### Prompt
Nothing but the lines holding the string "foster" should appear in the answer. Copy them from the entries.

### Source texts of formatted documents

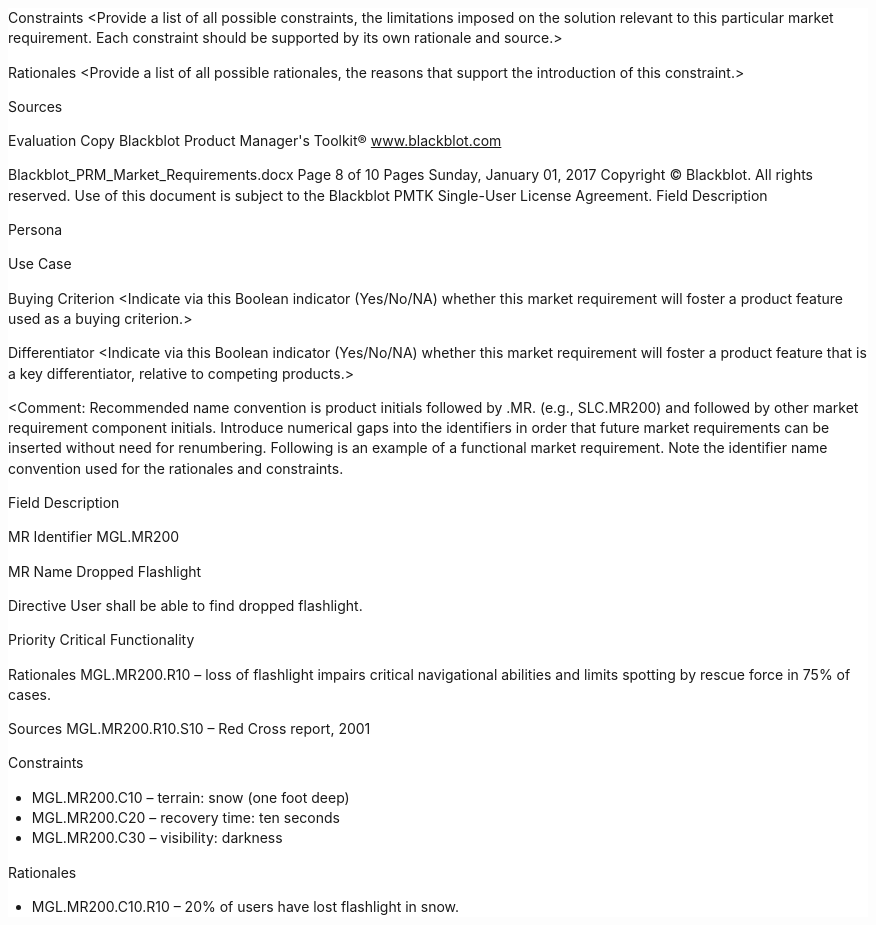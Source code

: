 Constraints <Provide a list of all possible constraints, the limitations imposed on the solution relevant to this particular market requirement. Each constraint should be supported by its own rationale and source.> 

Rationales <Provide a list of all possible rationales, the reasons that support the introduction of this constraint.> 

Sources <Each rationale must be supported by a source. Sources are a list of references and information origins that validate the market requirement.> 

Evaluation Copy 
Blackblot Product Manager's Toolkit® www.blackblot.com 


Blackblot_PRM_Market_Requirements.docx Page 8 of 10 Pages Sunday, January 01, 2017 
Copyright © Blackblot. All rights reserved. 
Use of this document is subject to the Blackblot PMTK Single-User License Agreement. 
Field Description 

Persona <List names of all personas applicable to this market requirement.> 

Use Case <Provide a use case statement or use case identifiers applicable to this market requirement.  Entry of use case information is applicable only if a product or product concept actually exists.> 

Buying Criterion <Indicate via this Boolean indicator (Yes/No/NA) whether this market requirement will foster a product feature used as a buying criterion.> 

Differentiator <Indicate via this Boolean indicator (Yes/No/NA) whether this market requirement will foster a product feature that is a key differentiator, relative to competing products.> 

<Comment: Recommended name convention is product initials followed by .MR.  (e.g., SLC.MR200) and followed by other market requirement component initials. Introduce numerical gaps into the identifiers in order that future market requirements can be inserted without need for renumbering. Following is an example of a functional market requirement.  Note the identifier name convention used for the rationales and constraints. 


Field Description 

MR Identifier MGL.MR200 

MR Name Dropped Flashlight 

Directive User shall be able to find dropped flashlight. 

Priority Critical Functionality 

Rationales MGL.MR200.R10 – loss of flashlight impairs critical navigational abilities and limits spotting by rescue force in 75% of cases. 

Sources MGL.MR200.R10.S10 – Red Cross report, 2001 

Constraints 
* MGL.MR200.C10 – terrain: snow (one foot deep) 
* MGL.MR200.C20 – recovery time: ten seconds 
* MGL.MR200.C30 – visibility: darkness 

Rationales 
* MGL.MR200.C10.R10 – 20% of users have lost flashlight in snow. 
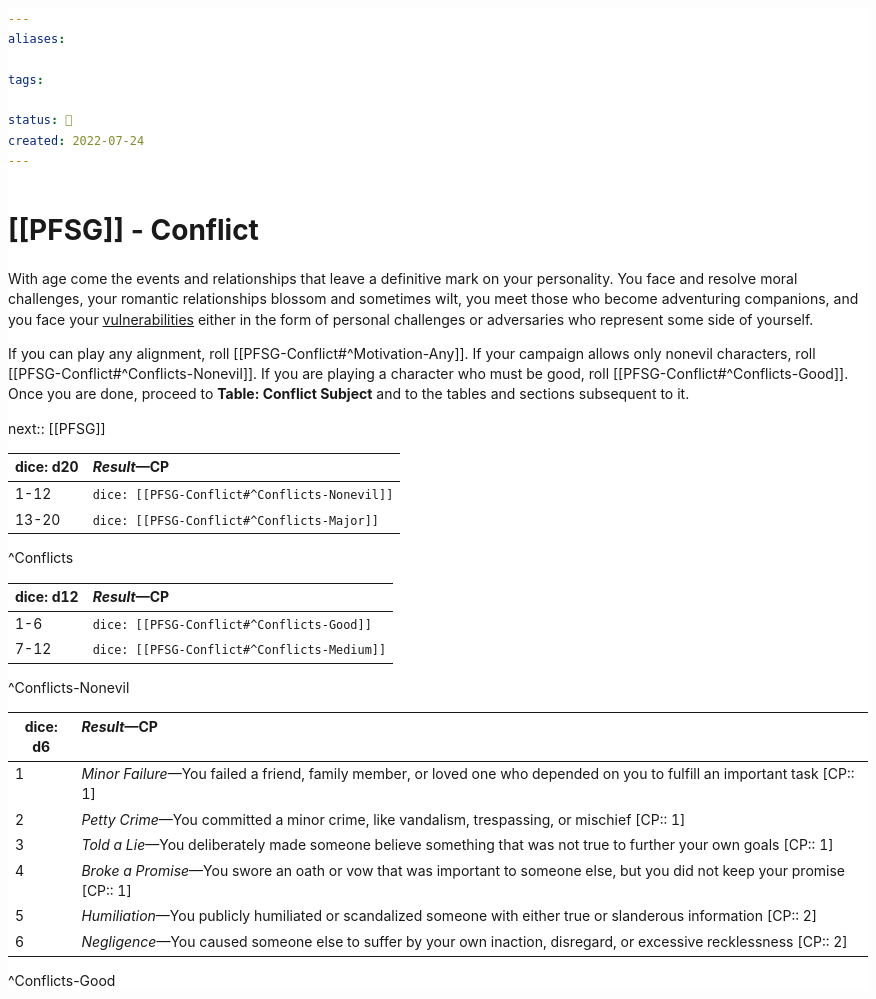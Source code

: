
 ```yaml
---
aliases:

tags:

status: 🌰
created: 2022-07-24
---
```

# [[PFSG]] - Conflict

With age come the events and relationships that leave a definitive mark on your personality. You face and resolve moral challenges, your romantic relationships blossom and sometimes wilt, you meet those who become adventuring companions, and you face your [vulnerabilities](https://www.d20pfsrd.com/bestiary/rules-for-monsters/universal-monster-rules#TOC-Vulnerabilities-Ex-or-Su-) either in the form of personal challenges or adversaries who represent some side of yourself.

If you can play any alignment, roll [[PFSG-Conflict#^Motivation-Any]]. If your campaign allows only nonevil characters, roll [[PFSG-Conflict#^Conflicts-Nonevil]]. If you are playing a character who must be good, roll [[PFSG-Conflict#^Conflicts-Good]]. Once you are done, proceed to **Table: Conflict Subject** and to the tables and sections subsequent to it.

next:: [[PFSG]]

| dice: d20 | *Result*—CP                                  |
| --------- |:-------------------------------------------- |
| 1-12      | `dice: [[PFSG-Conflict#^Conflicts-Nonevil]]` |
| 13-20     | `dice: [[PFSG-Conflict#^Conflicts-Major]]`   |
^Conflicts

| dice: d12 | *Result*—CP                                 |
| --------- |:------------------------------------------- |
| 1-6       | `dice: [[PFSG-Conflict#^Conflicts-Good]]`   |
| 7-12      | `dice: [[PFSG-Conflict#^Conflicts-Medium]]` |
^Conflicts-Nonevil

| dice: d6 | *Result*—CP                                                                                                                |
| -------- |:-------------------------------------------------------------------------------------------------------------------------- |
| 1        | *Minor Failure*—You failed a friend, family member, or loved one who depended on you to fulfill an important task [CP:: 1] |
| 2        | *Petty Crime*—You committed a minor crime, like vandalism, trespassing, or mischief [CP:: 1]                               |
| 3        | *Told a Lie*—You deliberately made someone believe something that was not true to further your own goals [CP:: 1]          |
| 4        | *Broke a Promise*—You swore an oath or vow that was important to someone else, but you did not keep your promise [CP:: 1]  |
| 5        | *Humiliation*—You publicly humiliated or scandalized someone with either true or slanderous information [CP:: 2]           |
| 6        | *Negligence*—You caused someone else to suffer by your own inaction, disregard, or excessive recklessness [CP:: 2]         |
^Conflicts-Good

### The completed task
Buying Criterion <Indicate via this Boolean indicator (Yes/No/NA) whether this market requirement will foster a product feature used as a buying criterion.> 
Differentiator <Indicate via this Boolean indicator (Yes/No/NA) whether this market requirement will foster a product feature that is a key differentiator, relative to competing products.> 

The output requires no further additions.